Directions. Retype the opening lines of the data exactly, stopping after the line that contains "We also discuss". Skip every picture.

Dataset items:
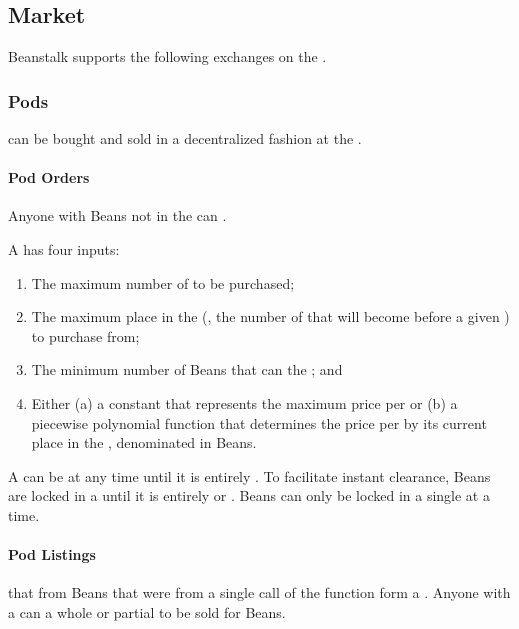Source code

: \documentclass[class=article, crop=false]{standalone}
\begin{document}
\subsection{Market}
Beanstalk supports the following exchanges on the .

\subsubsection{Pods}
 can be bought and sold in a decentralized fashion at the  . 

\paragraph{Pod Orders}

Anyone with Beans not in the  can  . 

A  has four inputs:
\begin{enumerate}
        \item The maximum number of  to be purchased;
        \item The maximum place in the  (, the number of  that will become  before a given ) to purchase from;
        \item The minimum number of Beans that can  the ; and
        \item Either (a) a constant that represents the maximum price per  or (b) a piecewise polynomial function that determines the price per  by its current place in the , denominated in Beans.
\end{enumerate}

A  can be  at any time until it is entirely . To facilitate instant clearance, Beans are locked in a  until it is entirely  or . Beans can only be locked in a single  at a time.

\paragraph{Pod Listings}

 that  from Beans that were  from a single call of the  function form a . Anyone with a  can  a whole or partial  to be sold for Beans.
\end{document}
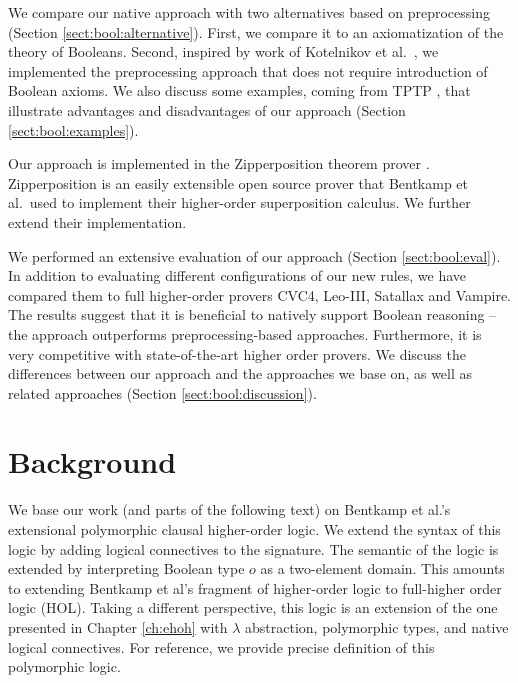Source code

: We compare our native approach with two alternatives based on
preprocessing (Section \ref{sect:bool:alternative}). First, we compare it to  an
axiomatization of the theory of Booleans. Second, inspired by work of
Kotelnikov et al.\ \cite{kotelnikov-16-fool}, we implemented the preprocessing approach that does not
require introduction of Boolean axioms.
We also discuss some examples, coming from TPTP \cite{gs-17-tptp}, that
illustrate advantages and disadvantages of our approach (Section \ref{sect:bool:examples}).

Our approach is implemented in the Zipperposition theorem prover
\cite{sc-15-simon-phd,sc-supind-17}. Zipperposition is an easily
extensible open source prover that Bentkamp et al.\ used to implement their
higher-order superposition calculus. We further extend their implementation.

We performed an extensive evaluation of our approach (Section \ref{sect:bool:eval}).
In addition to evaluating different configurations of our new rules, we have
compared them to full higher-order provers CVC4, Leo-III,  Satallax and Vampire.
The results suggest that it is beneficial to natively support Boolean reasoning
-- the approach outperforms preprocessing-based approaches. Furthermore, it is
very competitive with state-of-the-art higher order provers. We discuss the differences between our approach and the
approaches we base on, as well as related approaches (Section
\ref{sect:bool:discussion}).


\section{Background} 
\label{sect:bool:background}

We base our work (and parts of the following text) on Bentkamp et al.'s \cite{bbtvw-21-sup-lam} extensional
polymorphic clausal higher-order logic. We extend the syntax of this logic by
adding logical connectives to the signature. The semantic of the logic
is extended by interpreting Boolean type $o$ as a two-element domain. This
amounts to extending Bentkamp et al's fragment of higher-order logic to
full-higher order logic (HOL). Taking a different perspective, this logic is an extension of the one
presented in Chapter \ref{ch:ehoh} with $\lambda$ abstraction, polymorphic
types, and native logical connectives. For reference, we provide precise definition of this polymorphic logic.


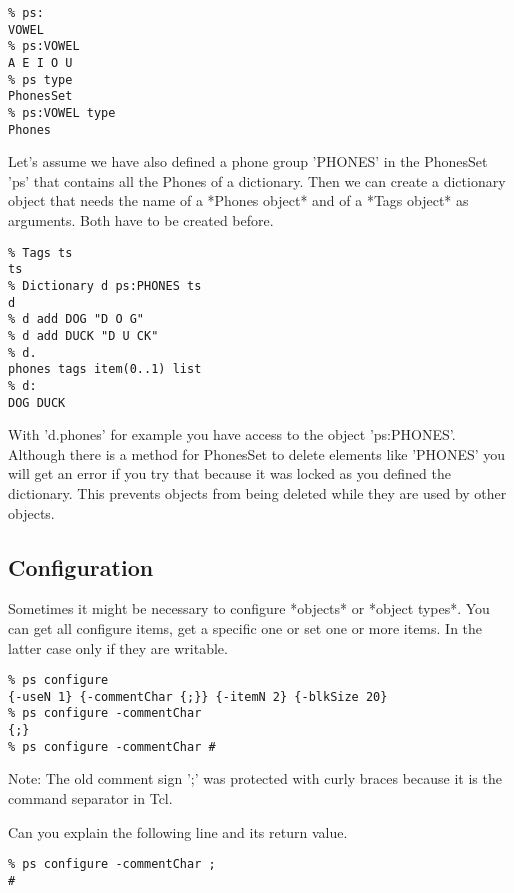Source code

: \begin{verbatim}
% ps:
VOWEL
% ps:VOWEL
A E I O U
% ps type
PhonesSet
% ps:VOWEL type
Phones
\end{verbatim}

Let's assume we have also defined a phone group 'PHONES' in the
PhonesSet 'ps' that contains all the Phones of a dictionary. Then we can
create a dictionary object that needs the name of a *Phones object* and
of a *Tags object* as arguments. Both have to be created before.

\begin{verbatim}
% Tags ts
ts
% Dictionary d ps:PHONES ts
d
% d add DOG "D O G"
% d add DUCK "D U CK"
% d.
phones tags item(0..1) list
% d:
DOG DUCK
\end{verbatim}

With 'd.phones' for example you have access to the object 'ps:PHONES'.
Although there is a method for PhonesSet to delete elements like
'PHONES' you will get an error if you try that because it was locked as
you defined the dictionary. This prevents objects from being deleted
while they are used by other objects.

\subsection*{Configuration}

Sometimes it might be necessary to configure *objects* or *object
types*. You can get all configure items, get a specific one or set one
or more items. In the latter case only if they are writable.

\begin{verbatim}
% ps configure
{-useN 1} {-commentChar {;}} {-itemN 2} {-blkSize 20} 
% ps configure -commentChar
{;}
% ps configure -commentChar #
\end{verbatim}

Note: The old comment sign ';' was protected with curly braces {}
because it is the command separator in Tcl.

Can you explain the following line and its return value.

\begin{verbatim}
% ps configure -commentChar ;
#
\end{verbatim}

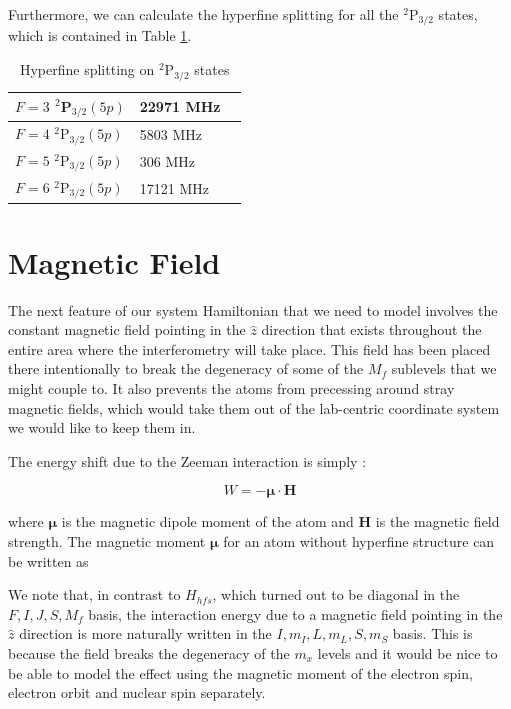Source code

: Furthermore, we can calculate the hyperfine splitting for all the $^2$P$_{3/2}$ states, which is contained in Table \ref{tableOfHyperfine deetuings}.

\begin{table}[h]
\centering
\begin{tabular}{|l|l|||r|}
\hline
$F=3$ $^2$P$_{3/2} (5p)$ & 22971  MHz\\ \hline
$F=4$ $^2$P$_{3/2} (5p)$ &  5803 MHz\\ \hline
$F=5$ $^2$P$_{3/2} (5p)$ &  306 MHz\\ \hline
$F=6$ $^2$P$_{3/2} (5p)$ &   17121 MHz\\ \hline
\end{tabular}
\caption{Hyperfine splitting on $^2$P$_{3/2}$ states}
\label{tableOfHyperfine deetuings}
\end{table}

\section{Magnetic Field}\label{zeeman}

The next feature of our system Hamiltonian that we need to model involves the constant magnetic field pointing in the $\hat{z}$ direction that exists throughout the entire area where the interferometry will take place. This field has been placed there intentionally to break the degeneracy of some of the $M_f$ sublevels that we might couple to. It also prevents the atoms from precessing around stray magnetic fields, which would take them out of the lab-centric coordinate system we would like to keep them in.

The energy shift due to the Zeeman interaction is simply \cite{sobelman_spectra}: 

\begin{equation}
W=-\mathbf{\mu}\cdot\mathbf{H}
\end{equation}

where $\mathbf{\mu}$ is the magnetic dipole moment of the atom and $\mathbf{H}$ is the magnetic field strength. The magnetic moment $\mathbf{\mu}$ for an atom without hyperfine structure can be written as \cite{sobelman_spectra}

We note that, in contrast to $H_{hfs}$, which turned out to be diagonal in the $F,I,J,S,M_f$ basis, the interaction energy due to a magnetic field pointing in the $\hat{z}$ direction is more naturally written in the $I,m_I, L,m_L,S,m_S$ basis. This is because the field breaks the degeneracy of the $m_x$ levels and it would be nice to be able to model the effect using the magnetic moment of the electron spin, electron orbit and nuclear spin separately. 

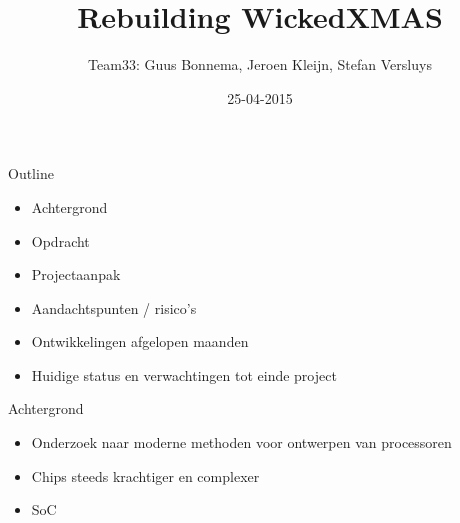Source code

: \documentclass[10pt]{beamer}
\title[Plan]{Rebuilding WickedXMAS}
\author[Team33]{Team33: Guus Bonnema, Jeroen Kleijn, Stefan Versluys}
\date{25-04-2015}
\institute[OU nl]{Open University The Netherlands}
\begin{document}
\newcommand{\xmas}{x\textsc{mas}}%
\newcommand{\ok}{$\checkmark$}


\frame{\maketitle}   %



\begin{frame}[label=outline]{Outline}

    \begin{itemize}
        \item Achtergrond
        \item Opdracht
        \item Projectaanpak
        \item Aandachtspunten / risico's
        \item Ontwikkelingen afgelopen maanden
        \item Huidige status en verwachtingen tot einde project
    \end{itemize}

\end{frame}

\begin{frame}[label=achtergrond]{Achtergrond}
 \begin{itemize}
  \item <1->Onderzoek naar moderne methoden voor ontwerpen van processoren
  \item <1->Chips steeds krachtiger en complexer
  \item <2->SoC
 \end{itemize}


\end{frame}
\end{document}

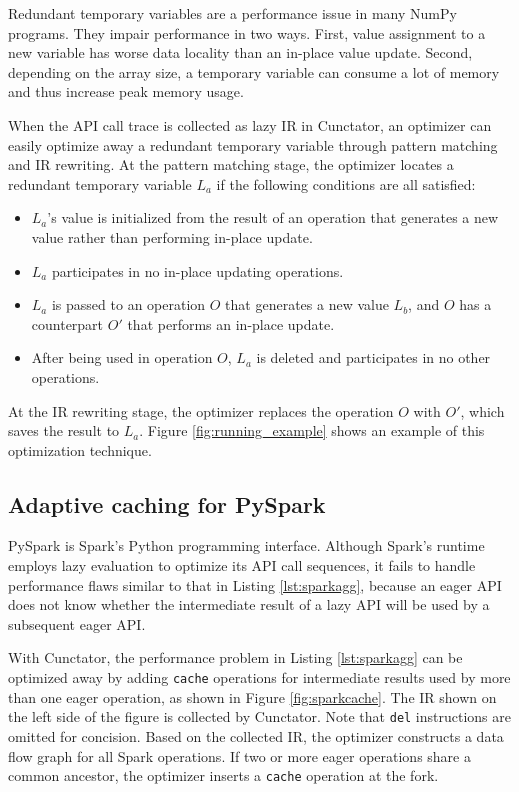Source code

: \documentclass[sigconf]{acmart}\settopmatter{printfolios=true,printccs=false,printacmref=false}\setcopyright{none}
\begin{document}
Redundant temporary variables are a performance issue in many NumPy programs. 
They impair performance in two ways. First, value assignment to a new variable has worse data locality than an in-place value update. Second, depending on the array size, a temporary variable can consume a lot of memory and thus increase peak memory usage.

When the API call trace is collected as lazy IR in Cunctator, an optimizer can easily optimize away a redundant temporary variable through pattern matching and IR rewriting. At the pattern matching stage, the optimizer locates a redundant temporary variable $L_a$ if the following conditions are all satisfied:
\begin{itemize}
    \item $L_a$'s value is initialized from the result of an operation that generates a new value rather than performing in-place update.
    \item $L_a$ participates in no in-place updating operations.
    \item $L_a$ is passed to an operation $O$ that generates a new value $L_b$, and $O$ has a counterpart $O'$ that performs an in-place update.
    \item After being used in operation $O$, $L_a$ is deleted and participates in no other operations.
\end{itemize}
At the IR rewriting stage, the optimizer replaces the operation $O$ with $O'$, which saves the result to $L_a$. Figure \ref{fig:running_example} shows an example of this optimization technique.

\subsection{Adaptive caching for PySpark}

\label{sec:sparkcache}


PySpark is Spark's Python programming interface. Although Spark's runtime employs lazy evaluation to optimize its API call sequences, it fails to handle performance flaws similar to that in Listing \ref{lst:sparkagg}, because an eager API does not know whether the intermediate result of a lazy API will be used by a subsequent eager API.

With Cunctator, the performance problem in Listing \ref{lst:sparkagg} can be optimized away by adding \texttt{cache} operations for intermediate results used by more than one eager operation, as shown in Figure \ref{fig:sparkcache}. The IR shown on the left side of the figure is collected by Cunctator. Note that \texttt{del} instructions are omitted for concision. Based on the collected IR, the optimizer constructs a data flow graph for all Spark operations. If two or more eager operations share a common ancestor, the optimizer inserts a \texttt{cache} operation at the fork.
\end{document}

Finished task.
Source code

: \documentclass[class=article, crop=false]{standalone}
\begin{document}
\subsection{Market}
Beanstalk supports the following exchanges on the .

\subsubsection{Pods}
 can be bought and sold in a decentralized fashion at the  . 

\paragraph{Pod Orders}

Anyone with Beans not in the  can  . 

A  has four inputs:
\begin{enumerate}
        \item The maximum number of  to be purchased;
        \item The maximum place in the  (, the number of  that will become  before a given ) to purchase from;
        \item The minimum number of Beans that can  the ; and
        \item Either (a) a constant that represents the maximum price per  or (b) a piecewise polynomial function that determines the price per  by its current place in the , denominated in Beans.
\end{enumerate}

A  can be  at any time until it is entirely . To facilitate instant clearance, Beans are locked in a  until it is entirely  or . Beans can only be locked in a single  at a time.

\paragraph{Pod Listings}

 that  from Beans that were  from a single call of the  function form a . Anyone with a  can  a whole or partial  to be sold for Beans.
\end{document}
Source code

: We compare our native approach with two alternatives based on
preprocessing (Section \ref{sect:bool:alternative}). First, we compare it to  an
axiomatization of the theory of Booleans. Second, inspired by work of
Kotelnikov et al.\ \cite{kotelnikov-16-fool}, we implemented the preprocessing approach that does not
require introduction of Boolean axioms.
We also discuss some examples, coming from TPTP \cite{gs-17-tptp}, that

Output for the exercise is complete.